··· Records shown ···

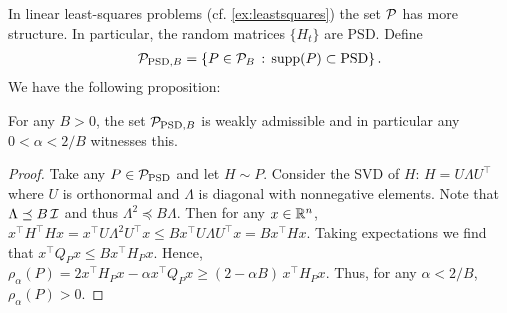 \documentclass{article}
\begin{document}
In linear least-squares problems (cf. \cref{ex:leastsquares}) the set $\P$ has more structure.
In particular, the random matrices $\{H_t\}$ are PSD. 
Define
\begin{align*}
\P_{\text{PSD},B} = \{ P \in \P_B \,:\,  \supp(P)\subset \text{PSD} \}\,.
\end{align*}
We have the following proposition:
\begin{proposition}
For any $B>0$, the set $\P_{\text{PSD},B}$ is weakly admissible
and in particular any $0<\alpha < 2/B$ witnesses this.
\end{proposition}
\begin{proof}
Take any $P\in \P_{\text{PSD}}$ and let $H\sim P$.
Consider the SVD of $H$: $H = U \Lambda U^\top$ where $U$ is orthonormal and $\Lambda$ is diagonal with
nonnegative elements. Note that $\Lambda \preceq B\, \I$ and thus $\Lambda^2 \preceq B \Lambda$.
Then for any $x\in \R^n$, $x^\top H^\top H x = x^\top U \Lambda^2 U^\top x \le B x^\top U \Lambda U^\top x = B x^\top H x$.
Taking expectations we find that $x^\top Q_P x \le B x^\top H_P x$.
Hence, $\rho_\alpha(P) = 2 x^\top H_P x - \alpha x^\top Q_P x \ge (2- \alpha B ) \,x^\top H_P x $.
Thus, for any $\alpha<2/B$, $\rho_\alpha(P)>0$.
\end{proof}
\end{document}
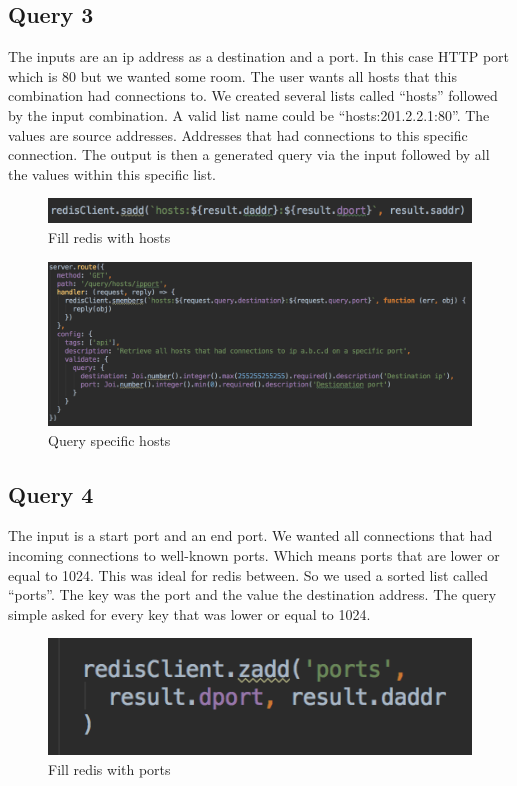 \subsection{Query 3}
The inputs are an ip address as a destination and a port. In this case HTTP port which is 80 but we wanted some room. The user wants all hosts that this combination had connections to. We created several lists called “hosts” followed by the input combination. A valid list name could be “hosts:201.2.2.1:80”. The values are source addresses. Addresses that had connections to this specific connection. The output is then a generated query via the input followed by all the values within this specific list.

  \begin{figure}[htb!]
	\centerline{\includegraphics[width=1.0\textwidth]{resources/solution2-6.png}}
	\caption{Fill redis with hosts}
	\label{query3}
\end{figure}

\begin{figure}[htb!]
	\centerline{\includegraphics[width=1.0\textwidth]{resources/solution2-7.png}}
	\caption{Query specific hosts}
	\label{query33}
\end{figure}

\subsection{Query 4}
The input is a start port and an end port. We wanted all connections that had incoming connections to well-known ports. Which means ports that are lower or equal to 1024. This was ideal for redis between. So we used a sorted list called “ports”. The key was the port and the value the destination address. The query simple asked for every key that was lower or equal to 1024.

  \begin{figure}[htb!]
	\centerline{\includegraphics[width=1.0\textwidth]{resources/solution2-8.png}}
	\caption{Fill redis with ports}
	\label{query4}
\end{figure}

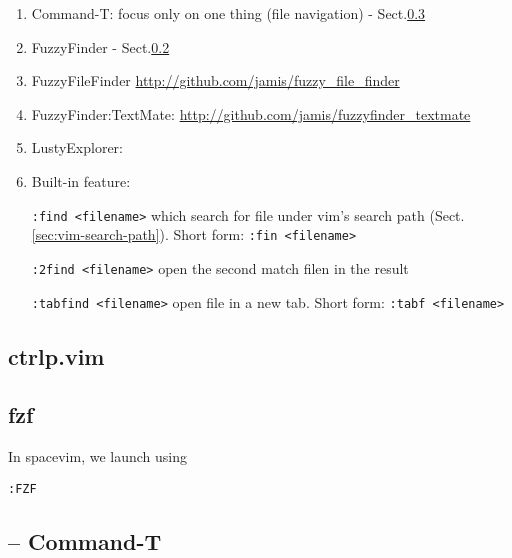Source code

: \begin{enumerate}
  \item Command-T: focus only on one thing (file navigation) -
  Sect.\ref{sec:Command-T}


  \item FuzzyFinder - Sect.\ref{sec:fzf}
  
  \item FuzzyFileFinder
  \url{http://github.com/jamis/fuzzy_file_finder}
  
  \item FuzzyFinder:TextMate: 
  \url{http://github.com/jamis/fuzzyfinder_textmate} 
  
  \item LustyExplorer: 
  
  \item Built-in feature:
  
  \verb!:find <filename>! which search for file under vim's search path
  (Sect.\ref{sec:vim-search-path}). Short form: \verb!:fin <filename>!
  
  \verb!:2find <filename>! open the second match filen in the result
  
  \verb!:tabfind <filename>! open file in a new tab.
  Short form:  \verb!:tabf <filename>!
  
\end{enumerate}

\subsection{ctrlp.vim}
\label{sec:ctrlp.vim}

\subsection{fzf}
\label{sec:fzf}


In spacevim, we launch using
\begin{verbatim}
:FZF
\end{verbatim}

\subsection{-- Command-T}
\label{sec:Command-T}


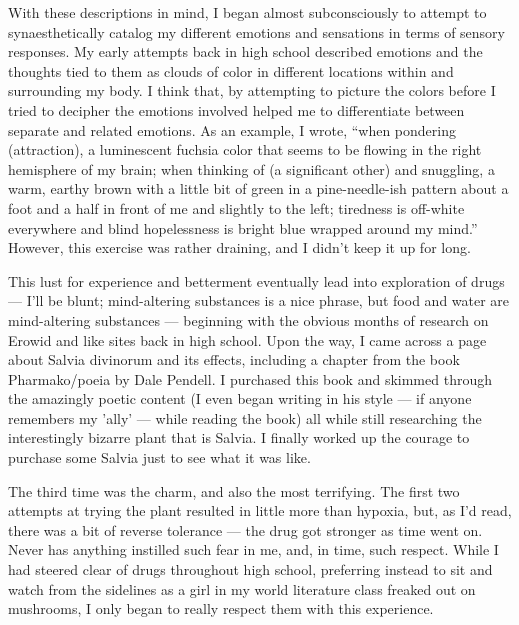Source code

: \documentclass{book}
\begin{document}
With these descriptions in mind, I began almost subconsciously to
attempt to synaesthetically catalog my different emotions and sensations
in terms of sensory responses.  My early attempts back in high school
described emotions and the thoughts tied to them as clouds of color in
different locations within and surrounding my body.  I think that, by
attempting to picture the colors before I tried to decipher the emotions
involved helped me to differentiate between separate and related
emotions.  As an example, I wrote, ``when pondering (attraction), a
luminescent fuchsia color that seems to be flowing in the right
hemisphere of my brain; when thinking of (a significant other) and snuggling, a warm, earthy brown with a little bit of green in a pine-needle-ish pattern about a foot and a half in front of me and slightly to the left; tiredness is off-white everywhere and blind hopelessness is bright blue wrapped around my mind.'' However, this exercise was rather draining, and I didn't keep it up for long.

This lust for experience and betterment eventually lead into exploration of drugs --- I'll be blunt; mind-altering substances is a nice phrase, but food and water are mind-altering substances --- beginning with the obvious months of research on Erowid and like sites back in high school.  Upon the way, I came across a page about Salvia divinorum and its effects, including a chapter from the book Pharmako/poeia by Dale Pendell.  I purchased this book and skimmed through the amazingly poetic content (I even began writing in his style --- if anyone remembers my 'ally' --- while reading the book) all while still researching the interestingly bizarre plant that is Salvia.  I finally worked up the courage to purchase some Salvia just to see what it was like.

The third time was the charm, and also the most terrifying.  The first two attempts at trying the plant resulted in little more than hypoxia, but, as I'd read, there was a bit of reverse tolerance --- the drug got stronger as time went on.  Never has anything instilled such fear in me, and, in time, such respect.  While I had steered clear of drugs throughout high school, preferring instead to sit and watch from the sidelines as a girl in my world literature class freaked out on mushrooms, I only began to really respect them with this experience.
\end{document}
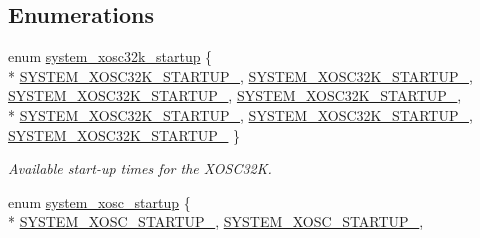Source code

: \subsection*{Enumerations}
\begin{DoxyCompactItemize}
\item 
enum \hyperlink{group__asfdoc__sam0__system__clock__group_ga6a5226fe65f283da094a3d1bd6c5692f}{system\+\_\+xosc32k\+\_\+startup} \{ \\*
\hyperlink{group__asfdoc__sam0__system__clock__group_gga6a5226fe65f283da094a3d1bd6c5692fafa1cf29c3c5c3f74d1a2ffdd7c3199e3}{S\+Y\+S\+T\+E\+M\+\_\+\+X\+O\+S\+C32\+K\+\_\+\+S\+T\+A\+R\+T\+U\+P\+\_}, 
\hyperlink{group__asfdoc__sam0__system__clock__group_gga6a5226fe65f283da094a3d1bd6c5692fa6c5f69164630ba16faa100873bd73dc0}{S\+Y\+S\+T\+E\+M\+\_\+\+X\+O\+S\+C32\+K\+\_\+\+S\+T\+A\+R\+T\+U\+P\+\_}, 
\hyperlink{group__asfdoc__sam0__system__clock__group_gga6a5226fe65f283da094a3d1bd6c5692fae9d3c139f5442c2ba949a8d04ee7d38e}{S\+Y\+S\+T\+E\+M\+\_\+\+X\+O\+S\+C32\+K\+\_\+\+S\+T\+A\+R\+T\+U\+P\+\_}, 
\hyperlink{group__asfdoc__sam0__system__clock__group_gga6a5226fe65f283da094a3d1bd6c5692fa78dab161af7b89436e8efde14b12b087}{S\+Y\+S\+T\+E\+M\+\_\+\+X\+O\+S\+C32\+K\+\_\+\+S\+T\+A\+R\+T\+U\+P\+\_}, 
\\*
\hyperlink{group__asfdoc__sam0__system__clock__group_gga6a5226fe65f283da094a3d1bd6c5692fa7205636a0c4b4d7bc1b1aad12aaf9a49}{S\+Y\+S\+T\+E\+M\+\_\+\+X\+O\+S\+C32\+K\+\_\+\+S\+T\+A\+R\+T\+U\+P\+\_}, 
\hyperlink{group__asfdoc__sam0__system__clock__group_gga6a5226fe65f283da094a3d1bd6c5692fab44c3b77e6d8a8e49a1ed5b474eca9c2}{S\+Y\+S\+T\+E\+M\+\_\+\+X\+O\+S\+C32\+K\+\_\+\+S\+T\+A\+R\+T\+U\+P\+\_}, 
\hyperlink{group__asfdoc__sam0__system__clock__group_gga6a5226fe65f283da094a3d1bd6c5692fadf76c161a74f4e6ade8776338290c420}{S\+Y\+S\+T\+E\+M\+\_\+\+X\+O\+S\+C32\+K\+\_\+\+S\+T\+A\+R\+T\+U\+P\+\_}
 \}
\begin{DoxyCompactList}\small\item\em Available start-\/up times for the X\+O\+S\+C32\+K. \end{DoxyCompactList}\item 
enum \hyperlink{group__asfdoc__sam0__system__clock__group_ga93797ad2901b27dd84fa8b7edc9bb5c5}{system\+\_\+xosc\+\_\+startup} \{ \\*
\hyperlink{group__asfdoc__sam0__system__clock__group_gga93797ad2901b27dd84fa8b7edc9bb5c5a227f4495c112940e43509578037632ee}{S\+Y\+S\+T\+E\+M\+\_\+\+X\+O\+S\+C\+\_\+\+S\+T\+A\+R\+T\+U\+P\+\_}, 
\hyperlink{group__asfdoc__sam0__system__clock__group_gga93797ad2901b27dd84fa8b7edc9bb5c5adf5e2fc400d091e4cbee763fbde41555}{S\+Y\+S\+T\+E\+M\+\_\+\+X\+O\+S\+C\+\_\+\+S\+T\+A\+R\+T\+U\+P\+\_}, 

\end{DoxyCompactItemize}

···

Work item: From the records above, pull every line that carries the word "ctrlp".

Written answer:
\subsection{ctrlp.vim}
\label{sec:ctrlp.vim}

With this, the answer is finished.